For many years in Ireland, pensioners if they went over a certain threshold technically had to pay income tax (PAYE). It was never enforced because conveniently for the politicians how didn’t want to lose this large voter base, the Dept of Finance and the Dept of Social Welfare didn’t share information. This meant in the case of someone having the State pension and an occupational pension they would have ver often been over the income tax threshold but the Dept of Finance wasn’t aware of the State pension being claimed.

Now that has all changed. The IMF are due back in town next month and the Irish government desperate for new sources of income and trying to look tough, has now turned on its pensioners and the two departments are now communicating.
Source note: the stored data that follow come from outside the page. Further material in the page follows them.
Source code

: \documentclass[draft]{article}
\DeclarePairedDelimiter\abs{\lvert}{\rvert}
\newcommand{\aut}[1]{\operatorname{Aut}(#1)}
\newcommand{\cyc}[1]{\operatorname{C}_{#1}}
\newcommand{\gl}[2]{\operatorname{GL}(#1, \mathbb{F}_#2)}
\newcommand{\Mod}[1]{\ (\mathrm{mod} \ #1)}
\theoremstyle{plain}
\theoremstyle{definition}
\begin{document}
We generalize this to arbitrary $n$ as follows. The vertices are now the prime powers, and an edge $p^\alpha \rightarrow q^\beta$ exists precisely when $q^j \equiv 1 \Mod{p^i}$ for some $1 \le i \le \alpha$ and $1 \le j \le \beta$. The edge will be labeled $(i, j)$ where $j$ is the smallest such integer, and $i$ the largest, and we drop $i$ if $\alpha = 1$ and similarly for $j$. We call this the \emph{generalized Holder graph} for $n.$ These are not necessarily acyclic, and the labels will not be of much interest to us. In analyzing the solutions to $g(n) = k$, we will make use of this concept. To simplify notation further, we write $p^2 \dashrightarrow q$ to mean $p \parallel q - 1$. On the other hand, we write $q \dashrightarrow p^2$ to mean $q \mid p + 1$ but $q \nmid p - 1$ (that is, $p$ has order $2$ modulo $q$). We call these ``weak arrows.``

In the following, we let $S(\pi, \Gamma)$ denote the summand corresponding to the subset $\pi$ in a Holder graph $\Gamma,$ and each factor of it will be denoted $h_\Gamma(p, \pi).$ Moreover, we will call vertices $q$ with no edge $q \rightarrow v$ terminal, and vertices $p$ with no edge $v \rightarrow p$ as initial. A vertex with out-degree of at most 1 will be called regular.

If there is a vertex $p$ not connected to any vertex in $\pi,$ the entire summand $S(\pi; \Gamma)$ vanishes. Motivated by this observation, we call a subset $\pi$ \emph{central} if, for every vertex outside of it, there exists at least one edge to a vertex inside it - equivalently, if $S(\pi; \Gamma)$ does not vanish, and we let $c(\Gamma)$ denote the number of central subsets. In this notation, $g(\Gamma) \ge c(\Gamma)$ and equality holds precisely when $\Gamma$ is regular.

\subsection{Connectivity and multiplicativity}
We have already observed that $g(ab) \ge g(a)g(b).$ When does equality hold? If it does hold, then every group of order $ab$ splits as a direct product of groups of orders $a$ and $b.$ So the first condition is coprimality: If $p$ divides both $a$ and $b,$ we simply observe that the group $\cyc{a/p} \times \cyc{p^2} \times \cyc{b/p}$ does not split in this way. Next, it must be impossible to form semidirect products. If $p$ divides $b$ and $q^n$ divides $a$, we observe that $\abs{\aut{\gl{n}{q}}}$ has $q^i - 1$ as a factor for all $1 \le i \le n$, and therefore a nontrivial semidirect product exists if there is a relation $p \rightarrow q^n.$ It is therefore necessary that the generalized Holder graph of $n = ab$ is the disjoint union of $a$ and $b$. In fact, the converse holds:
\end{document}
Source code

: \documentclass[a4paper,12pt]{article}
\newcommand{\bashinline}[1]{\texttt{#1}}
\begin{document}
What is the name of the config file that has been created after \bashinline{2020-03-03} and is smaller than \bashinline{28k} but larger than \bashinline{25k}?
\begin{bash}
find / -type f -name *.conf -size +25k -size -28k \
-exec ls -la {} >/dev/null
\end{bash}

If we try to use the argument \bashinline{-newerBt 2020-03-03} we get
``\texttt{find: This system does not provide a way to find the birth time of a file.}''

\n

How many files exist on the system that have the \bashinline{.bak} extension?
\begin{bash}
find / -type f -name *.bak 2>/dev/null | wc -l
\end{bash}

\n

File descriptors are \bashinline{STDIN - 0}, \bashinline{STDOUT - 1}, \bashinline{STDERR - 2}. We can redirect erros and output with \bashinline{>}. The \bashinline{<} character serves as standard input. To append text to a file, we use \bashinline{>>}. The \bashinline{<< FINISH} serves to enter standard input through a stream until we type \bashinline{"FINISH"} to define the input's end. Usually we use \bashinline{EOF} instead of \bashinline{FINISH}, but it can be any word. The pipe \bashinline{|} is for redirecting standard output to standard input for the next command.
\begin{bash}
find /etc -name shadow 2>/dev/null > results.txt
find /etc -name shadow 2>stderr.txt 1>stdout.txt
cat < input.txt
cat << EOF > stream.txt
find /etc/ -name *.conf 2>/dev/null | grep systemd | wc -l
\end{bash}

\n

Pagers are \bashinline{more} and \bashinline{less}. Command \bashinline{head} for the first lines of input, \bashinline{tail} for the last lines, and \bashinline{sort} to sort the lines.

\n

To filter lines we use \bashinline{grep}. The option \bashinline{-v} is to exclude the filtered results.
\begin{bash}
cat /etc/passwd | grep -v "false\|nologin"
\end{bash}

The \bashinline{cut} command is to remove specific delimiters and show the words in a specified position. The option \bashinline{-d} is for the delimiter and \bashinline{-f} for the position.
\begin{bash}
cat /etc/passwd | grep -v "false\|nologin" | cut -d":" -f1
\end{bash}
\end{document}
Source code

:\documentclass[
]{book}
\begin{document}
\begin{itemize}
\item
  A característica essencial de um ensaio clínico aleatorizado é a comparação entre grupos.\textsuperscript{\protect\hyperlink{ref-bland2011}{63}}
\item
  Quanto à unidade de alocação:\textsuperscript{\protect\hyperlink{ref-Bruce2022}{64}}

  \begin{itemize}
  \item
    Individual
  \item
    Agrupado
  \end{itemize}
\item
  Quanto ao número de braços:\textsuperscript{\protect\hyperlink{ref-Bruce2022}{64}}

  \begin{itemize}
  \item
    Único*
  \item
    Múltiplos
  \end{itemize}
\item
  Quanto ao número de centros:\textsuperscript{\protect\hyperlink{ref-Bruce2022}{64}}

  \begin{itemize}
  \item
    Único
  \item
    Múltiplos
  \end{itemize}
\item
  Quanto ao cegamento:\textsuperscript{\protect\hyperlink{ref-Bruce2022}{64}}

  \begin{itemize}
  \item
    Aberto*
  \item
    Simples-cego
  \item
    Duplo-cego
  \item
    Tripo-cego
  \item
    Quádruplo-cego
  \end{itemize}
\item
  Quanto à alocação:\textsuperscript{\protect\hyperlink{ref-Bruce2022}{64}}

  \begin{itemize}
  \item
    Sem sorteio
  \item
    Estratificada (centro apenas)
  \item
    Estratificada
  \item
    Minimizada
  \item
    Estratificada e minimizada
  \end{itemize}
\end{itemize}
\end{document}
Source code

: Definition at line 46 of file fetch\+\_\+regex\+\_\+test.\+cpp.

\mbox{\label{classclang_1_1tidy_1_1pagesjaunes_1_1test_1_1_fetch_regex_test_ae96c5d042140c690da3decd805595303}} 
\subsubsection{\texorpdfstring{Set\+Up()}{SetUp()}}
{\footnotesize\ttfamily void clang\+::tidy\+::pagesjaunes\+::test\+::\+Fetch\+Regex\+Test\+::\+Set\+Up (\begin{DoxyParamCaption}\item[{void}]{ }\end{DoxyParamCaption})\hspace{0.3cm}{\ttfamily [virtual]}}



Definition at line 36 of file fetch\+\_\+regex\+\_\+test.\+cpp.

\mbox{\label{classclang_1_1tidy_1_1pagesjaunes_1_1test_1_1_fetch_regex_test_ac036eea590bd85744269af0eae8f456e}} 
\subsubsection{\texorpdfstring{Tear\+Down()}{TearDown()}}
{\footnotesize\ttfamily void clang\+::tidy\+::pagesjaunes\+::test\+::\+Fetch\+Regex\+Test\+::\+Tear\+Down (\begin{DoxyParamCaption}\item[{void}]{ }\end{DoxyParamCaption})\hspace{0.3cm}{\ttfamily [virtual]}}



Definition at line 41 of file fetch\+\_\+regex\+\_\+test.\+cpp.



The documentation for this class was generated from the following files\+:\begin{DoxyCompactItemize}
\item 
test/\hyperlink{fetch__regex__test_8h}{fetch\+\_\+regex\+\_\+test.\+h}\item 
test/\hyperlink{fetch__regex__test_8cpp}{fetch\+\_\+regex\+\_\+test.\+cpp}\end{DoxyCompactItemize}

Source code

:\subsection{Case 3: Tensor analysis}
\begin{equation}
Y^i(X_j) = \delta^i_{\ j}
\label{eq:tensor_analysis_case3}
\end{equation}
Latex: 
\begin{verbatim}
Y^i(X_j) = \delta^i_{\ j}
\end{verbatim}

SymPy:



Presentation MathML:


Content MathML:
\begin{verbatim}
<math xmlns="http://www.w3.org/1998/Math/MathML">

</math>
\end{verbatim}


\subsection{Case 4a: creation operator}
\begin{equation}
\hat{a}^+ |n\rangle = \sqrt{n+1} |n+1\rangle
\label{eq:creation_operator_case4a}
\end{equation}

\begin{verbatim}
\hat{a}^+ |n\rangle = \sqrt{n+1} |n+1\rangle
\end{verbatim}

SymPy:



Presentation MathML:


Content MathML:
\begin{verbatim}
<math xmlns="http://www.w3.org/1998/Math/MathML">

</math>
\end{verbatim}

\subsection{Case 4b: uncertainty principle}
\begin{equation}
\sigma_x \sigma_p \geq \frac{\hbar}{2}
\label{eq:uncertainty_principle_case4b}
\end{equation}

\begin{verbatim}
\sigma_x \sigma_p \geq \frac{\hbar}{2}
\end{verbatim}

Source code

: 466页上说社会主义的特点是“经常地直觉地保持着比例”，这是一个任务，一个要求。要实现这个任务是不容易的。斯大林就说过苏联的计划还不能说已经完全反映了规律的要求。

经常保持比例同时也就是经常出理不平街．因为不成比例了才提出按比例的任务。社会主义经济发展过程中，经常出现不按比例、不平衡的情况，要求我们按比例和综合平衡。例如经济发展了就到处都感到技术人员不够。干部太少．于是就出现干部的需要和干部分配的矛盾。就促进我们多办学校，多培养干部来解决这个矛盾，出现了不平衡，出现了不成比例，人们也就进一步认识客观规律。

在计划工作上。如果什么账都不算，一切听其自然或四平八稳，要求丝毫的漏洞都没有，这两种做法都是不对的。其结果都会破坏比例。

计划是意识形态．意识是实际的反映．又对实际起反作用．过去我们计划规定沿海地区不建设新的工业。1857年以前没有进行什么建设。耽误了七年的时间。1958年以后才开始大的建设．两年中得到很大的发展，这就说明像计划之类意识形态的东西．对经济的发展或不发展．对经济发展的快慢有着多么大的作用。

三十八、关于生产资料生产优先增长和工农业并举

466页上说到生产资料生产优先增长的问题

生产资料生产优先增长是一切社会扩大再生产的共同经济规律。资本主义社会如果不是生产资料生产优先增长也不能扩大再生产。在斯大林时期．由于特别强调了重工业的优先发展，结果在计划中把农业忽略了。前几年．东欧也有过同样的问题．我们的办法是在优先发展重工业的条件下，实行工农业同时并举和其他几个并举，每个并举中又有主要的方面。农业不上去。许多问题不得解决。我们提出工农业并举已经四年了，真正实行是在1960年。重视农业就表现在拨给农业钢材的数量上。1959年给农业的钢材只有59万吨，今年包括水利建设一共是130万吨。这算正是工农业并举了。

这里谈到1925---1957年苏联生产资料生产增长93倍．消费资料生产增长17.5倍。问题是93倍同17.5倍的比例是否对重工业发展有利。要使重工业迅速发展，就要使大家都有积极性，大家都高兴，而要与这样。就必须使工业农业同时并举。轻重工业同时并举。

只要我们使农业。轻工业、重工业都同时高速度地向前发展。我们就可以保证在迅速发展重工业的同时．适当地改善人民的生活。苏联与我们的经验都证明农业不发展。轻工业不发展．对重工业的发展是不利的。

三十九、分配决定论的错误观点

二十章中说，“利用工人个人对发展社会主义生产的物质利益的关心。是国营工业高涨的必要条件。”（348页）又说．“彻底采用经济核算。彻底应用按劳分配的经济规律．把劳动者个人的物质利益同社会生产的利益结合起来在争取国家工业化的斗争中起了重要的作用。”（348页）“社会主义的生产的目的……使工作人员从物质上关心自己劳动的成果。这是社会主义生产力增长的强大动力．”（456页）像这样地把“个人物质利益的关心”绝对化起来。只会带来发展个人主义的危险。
In a PR disaster, the Revenue has sent out letters demanding sometimes up to €4000 per single pensioner and €8000 per married pensioners, but has also a times sent out two letters which have contradicted each other. Incidentally they have steadfastly refused to apologise for the distress or confusion despite being asked on radio shows and in interviews.

Oh, it get even better. In an Irish solution to an Irish problem, for the pensioners who haven’t passed the income threshold, they will have to pay tax anyway, but will get it back at a later date.

As reported in the Independent

The Revenue has confirmed that 15,000 people received letters telling them they could have tax deducted although their income didn’t reach the payment threshold.